–¿Cómo digo yo esto? –preguntábase a sí mismo preparando su alegato ante el jefe superior de Policía–. Porque si digo que he ido a Badalona para que la huelga se extendiera me la cargo con todo el equipo... ¿Qué puedo inventar? ¿Que había ido a ver un amigo? ¿A cuál? ¿A quién conozco yo en Badalona? ¿Al Peret, al Joan, al Subirats? Pero esto puede comprometerles... Mec...!
Brincaba el auto sobre los adoquines que cubren la carretera. Los plátanos daban una sombra bienhechora y de cuando en cuando dejaban atrás un tranvía amarillo que en medio de aquellos verdes y de aquellos campos parecía un barracón de feria que seguía su camino.
Miquel miraba el paisaje y no lo veía. Estaba tan acostumbrado a oír hablar de las persecuciones policíacas, de los martirios oficiales, que aquel viaje, sin que le pegaran ni le maltrataran, empezaba a parecerle un sueño.
–Jo sí que l’he f... –decía–. ¿Cómo me arreglo para avisar a los de casa?
Y él, que no pensaba nunca en ir a trabajar, ni en terminar ningún encargo, repitióse:
–¿Cómo voy a terminar aquel letrero y aquella caja para embalar el piano? ¿Y aquel arreglo que tenía que hacer a la mesa de la secretaría del ramo de la madera?

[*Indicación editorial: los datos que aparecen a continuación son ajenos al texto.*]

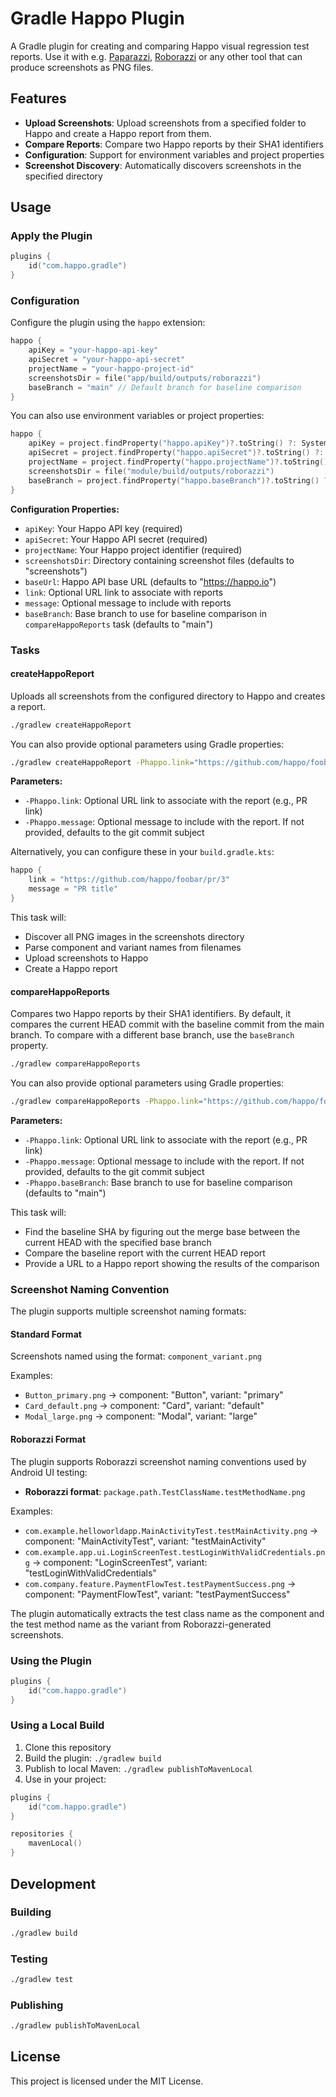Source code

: # Gradle Happo Plugin

A Gradle plugin for creating and comparing Happo visual regression test reports.
Use it with e.g. [Paparazzi](https://github.com/cashapp/paparazzi),
[Roborazzi](https://github.com/takahirom/roborazzi) or any other tool that can
produce screenshots as PNG files.

## Features

- **Upload Screenshots**: Upload screenshots from a specified folder to Happo and create a Happo report from them.
- **Compare Reports**: Compare two Happo reports by their SHA1 identifiers
- **Configuration**: Support for environment variables and project properties
- **Screenshot Discovery**: Automatically discovers screenshots in the specified directory

## Usage

### Apply the Plugin

```kotlin
plugins {
    id("com.happo.gradle")
}
```

### Configuration

Configure the plugin using the `happo` extension:

```kotlin
happo {
    apiKey = "your-happo-api-key"
    apiSecret = "your-happo-api-secret"
    projectName = "your-happo-project-id"
    screenshotsDir = file("app/build/outputs/roborazzi")
    baseBranch = "main" // Default branch for baseline comparison
}
```

You can also use environment variables or project properties:

```kotlin
happo {
    apiKey = project.findProperty("happo.apiKey")?.toString() ?: System.getenv("HAPPO_API_KEY") ?: ""
    apiSecret = project.findProperty("happo.apiSecret")?.toString() ?: System.getenv("HAPPO_API_SECRET") ?: ""
    projectName = project.findProperty("happo.projectName")?.toString() ?: System.getenv("HAPPO_PROJECT_NAME") ?: ""
    screenshotsDir = file("module/build/outputs/roborazzi")
    baseBranch = project.findProperty("happo.baseBranch")?.toString() ?: System.getenv("HAPPO_BASE_BRANCH") ?: "main"
}
```

**Configuration Properties:**

- `apiKey`: Your Happo API key (required)
- `apiSecret`: Your Happo API secret (required)
- `projectName`: Your Happo project identifier (required)
- `screenshotsDir`: Directory containing screenshot files (defaults to "screenshots")
- `baseUrl`: Happo API base URL (defaults to "https://happo.io")
- `link`: Optional URL link to associate with reports
- `message`: Optional message to include with reports
- `baseBranch`: Base branch to use for baseline comparison in `compareHappoReports` task (defaults to "main")

### Tasks

#### createHappoReport

Uploads all screenshots from the configured directory to Happo and creates a report.

```bash
./gradlew createHappoReport
```

You can also provide optional parameters using Gradle properties:

```bash
./gradlew createHappoReport -Phappo.link="https://github.com/happo/foobar/pr/3" -Phappo.message="PR title"
```

**Parameters:**

- `-Phappo.link`: Optional URL link to associate with the report (e.g., PR link)
- `-Phappo.message`: Optional message to include with the report. If not provided, defaults to the git commit subject

Alternatively, you can configure these in your `build.gradle.kts`:

```kotlin
happo {
    link = "https://github.com/happo/foobar/pr/3"
    message = "PR title"
}
```

This task will:

- Discover all PNG images in the screenshots directory
- Parse component and variant names from filenames
- Upload screenshots to Happo
- Create a Happo report

#### compareHappoReports

Compares two Happo reports by their SHA1 identifiers. By default, it compares
the current HEAD commit with the baseline commit from the main branch. To compare with a different base branch, use the `baseBranch` property.

```bash
./gradlew compareHappoReports
```

You can also provide optional parameters using Gradle properties:

```bash
./gradlew compareHappoReports -Phappo.link="https://github.com/happo/foobar/pr/3" -Phappo.message="PR title" -Phappo.baseBranch="develop"
```

**Parameters:**

- `-Phappo.link`: Optional URL link to associate with the report (e.g., PR link)
- `-Phappo.message`: Optional message to include with the report. If not provided, defaults to the git commit subject
- `-Phappo.baseBranch`: Base branch to use for baseline comparison (defaults to "main")

This task will:

- Find the baseline SHA by figuring out the merge base between the current HEAD with the specified base branch
- Compare the baseline report with the current HEAD report
- Provide a URL to a Happo report showing the results of the comparison

### Screenshot Naming Convention

The plugin supports multiple screenshot naming formats:

#### Standard Format

Screenshots named using the format: `component_variant.png`

Examples:

- `Button_primary.png` → component: "Button", variant: "primary"
- `Card_default.png` → component: "Card", variant: "default"
- `Modal_large.png` → component: "Modal", variant: "large"

#### Roborazzi Format

The plugin supports Roborazzi screenshot naming conventions used by Android UI testing:

- **Roborazzi format**: `package.path.TestClassName.testMethodName.png`

Examples:

- `com.example.helloworldapp.MainActivityTest.testMainActivity.png` → component: "MainActivityTest", variant: "testMainActivity"
- `com.example.app.ui.LoginScreenTest.testLoginWithValidCredentials.png` → component: "LoginScreenTest", variant: "testLoginWithValidCredentials"
- `com.company.feature.PaymentFlowTest.testPaymentSuccess.png` → component: "PaymentFlowTest", variant: "testPaymentSuccess"

The plugin automatically extracts the test class name as the component and the test method name as the variant from Roborazzi-generated screenshots.

### Using the Plugin

```kotlin
plugins {
    id("com.happo.gradle")
}
```

### Using a Local Build

1. Clone this repository
2. Build the plugin: `./gradlew build`
3. Publish to local Maven: `./gradlew publishToMavenLocal`
4. Use in your project:

```kotlin
plugins {
    id("com.happo.gradle")
}

repositories {
    mavenLocal()
}
```

## Development

### Building

```bash
./gradlew build
```

### Testing

```bash
./gradlew test
```

### Publishing

```bash
./gradlew publishToMavenLocal
```

## License

This project is licensed under the MIT License.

Entró el auto en la carretera de Pedro IV; empezó Miquel a ver gente por las aceras: obreros que tomaban el sol, mujeres que regresaban de la plaza o de la tienda, chiquillos que corrían por las calles... Se fijaba en los rostros de los obreros para ver si reconocía alguno de ellos y si estos se fijaban en él. Era tan infantil su alma que se hubiera dado por bien pagado en aquel momento si los camaradas del café que como él hablaban de “emancipación del proletariado” y de “resurgimiento social” le hubieran visto convertido como se creía en un “mártir de la causa”. ¡Con qué gozo hubiera puesto mala cara mostrando las manos esposadas y diciendo en un encogimiento de hombros: Ja ho veieu, nois!

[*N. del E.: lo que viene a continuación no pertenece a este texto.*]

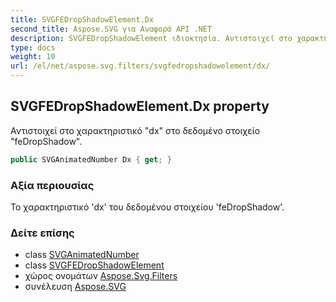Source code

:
 ```yaml
---
title: SVGFEDropShadowElement.Dx
second_title: Aspose.SVG για Αναφορά API .NET
description: SVGFEDropShadowElement ιδιοκτησία. Αντιστοιχεί στο χαρακτηριστικό dx στο δεδομένο στοιχείο feDropShadow.
type: docs
weight: 10
url: /el/net/aspose.svg.filters/svgfedropshadowelement/dx/
---
```

## SVGFEDropShadowElement.Dx property

Αντιστοιχεί στο χαρακτηριστικό "dx" στο δεδομένο στοιχείο "feDropShadow".

```csharp
public SVGAnimatedNumber Dx { get; }
```

### Αξία περιουσίας

Το χαρακτηριστικό 'dx' του δεδομένου στοιχείου 'feDropShadow'.

### Δείτε επίσης

* class [SVGAnimatedNumber](../../../aspose.svg.datatypes/svganimatednumber/)
* class [SVGFEDropShadowElement](../)
* χώρος ονομάτων [Aspose.Svg.Filters](../../svgfedropshadowelement/)
* συνέλευση [Aspose.SVG](../../../)


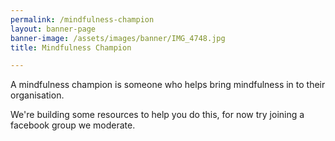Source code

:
 ```yaml
---
permalink: /mindfulness-champion
layout: banner-page
banner-image: /assets/images/banner/IMG_4748.jpg
title: Mindfulness Champion

---
```


A mindfulness champion is someone who helps bring mindfulness in to their organisation.

We're building some resources to help you do this, for now try joining a facebook group we moderate.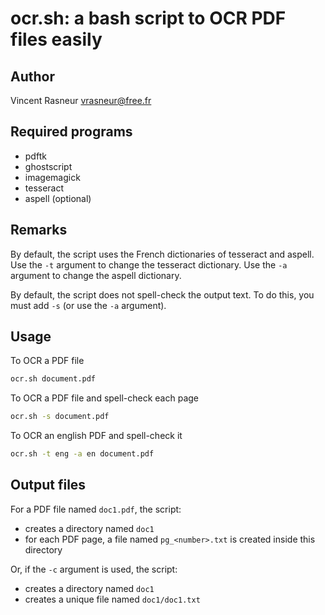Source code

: ocr.sh: a bash script to OCR PDF files easily
=============================================

Author
------

Vincent Rasneur <vrasneur@free.fr>

Required programs
-----------------

* pdftk
* ghostscript
* imagemagick
* tesseract
* aspell (optional)

Remarks
-------

By default, the script uses the French dictionaries of tesseract and aspell.
Use the `-t` argument to change the tesseract dictionary.
Use the `-a` argument to change the aspell dictionary.

By default, the script does not spell-check the output text. To do this, you must add `-s` (or use the `-a` argument).

Usage
-----

To OCR a PDF file

```bash
ocr.sh document.pdf
```

To OCR a PDF file and spell-check each page

```bash
ocr.sh -s document.pdf
```

To OCR an english PDF and spell-check it

```bash
ocr.sh -t eng -a en document.pdf
```

Output files
------------

For a PDF file named `doc1.pdf`, the script:

* creates a directory named `doc1`
* for each PDF page, a file named `pg_<number>.txt` is created inside this directory

Or, if the `-c` argument is used, the script:

* creates a directory named `doc1`
* creates a unique file named `doc1/doc1.txt`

Pero Miquel no vio a nadie, nadie vio a Miquel, y poco después paraba el auto en la Jefatura, lo metían en el cuartelillo y caía en un calabozo incomunicado. Entonces Miquel se vio perdido; desde aquel momento comprendió que era muy serio lo que le sucedía...

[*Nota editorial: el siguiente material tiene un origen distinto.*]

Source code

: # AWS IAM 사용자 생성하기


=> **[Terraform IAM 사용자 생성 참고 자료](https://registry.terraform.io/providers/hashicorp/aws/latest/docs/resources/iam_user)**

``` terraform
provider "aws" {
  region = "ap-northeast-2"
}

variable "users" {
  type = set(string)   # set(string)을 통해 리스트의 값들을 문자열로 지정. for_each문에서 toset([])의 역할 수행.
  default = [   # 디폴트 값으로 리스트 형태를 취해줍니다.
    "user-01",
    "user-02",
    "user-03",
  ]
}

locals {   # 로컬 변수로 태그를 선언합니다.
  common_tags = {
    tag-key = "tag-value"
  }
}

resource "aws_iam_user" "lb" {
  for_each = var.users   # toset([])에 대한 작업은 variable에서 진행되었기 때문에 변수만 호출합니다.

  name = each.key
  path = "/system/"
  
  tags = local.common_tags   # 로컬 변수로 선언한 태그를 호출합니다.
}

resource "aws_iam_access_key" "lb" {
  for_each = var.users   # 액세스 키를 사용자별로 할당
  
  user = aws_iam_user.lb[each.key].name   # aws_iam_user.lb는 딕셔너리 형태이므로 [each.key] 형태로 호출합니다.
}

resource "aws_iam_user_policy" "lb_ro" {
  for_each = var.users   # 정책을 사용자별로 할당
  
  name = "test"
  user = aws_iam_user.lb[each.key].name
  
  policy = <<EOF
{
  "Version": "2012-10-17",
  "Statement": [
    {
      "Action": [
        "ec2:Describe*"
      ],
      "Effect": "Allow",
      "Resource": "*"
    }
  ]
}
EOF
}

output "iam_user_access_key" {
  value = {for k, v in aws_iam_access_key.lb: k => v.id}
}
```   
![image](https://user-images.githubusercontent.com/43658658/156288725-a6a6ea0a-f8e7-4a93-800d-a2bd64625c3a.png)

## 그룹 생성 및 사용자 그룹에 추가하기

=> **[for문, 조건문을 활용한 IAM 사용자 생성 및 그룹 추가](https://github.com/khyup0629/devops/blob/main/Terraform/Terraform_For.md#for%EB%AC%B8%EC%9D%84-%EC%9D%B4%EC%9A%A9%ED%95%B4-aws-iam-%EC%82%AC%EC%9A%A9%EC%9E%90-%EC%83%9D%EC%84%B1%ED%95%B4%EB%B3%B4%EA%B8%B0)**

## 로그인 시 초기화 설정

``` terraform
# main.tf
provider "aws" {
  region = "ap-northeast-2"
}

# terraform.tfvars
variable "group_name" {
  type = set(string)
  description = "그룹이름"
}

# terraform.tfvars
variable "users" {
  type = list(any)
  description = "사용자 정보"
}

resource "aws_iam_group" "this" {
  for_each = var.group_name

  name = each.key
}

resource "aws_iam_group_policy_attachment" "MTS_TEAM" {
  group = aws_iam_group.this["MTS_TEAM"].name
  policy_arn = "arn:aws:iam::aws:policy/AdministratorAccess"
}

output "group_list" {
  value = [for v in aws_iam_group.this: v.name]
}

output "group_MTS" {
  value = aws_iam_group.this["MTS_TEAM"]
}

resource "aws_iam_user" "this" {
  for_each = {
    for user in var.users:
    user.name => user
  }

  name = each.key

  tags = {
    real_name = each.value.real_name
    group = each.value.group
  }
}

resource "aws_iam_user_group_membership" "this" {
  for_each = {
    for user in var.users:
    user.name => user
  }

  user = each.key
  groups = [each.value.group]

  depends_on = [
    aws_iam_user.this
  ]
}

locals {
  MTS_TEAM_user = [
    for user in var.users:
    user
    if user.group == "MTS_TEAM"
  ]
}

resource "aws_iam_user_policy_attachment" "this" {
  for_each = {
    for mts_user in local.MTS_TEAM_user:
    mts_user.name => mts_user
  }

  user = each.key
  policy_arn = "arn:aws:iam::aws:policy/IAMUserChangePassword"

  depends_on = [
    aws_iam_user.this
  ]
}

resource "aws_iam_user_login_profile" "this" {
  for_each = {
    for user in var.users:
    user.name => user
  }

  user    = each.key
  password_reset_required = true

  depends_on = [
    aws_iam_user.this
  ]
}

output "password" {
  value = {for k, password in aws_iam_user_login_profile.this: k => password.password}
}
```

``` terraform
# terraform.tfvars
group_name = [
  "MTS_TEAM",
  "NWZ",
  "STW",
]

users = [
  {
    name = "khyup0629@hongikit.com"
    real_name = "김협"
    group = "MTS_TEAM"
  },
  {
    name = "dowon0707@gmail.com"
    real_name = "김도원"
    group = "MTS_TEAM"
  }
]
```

Examinó detenidamente las paredes, el banco en que se sentaba, el techo y, sobre todo, la puerta que no le dejaba salir. Se acordó del acto final de En el seno de la muerte, y esta puerta de madera, con una reja menuda en el centro, fue para él tan pesada como aquella de piedra con que Echegaray cierra el mundo a unos seres.
Le llamó el comisario general de Vigilancia y habló con él. Nada podemos decir aún de esta entrevista. Dese cuenta el lector de la condición novelística de nuestro relato.
Miquel pasó al juzgado como autor del asesinato de Jaume Ros. Por lo menos así lo decía la “nota oficiosa” de la Jefatura. El juez preguntó, volvió a preguntar y lo envió a la cárcel.
La ciudad estaba tranquila. La policía iba deteniendo autores del atentado.
¿Qué hacía entre tanto Joan Sebastiá, el anarquista solitario, en Francia?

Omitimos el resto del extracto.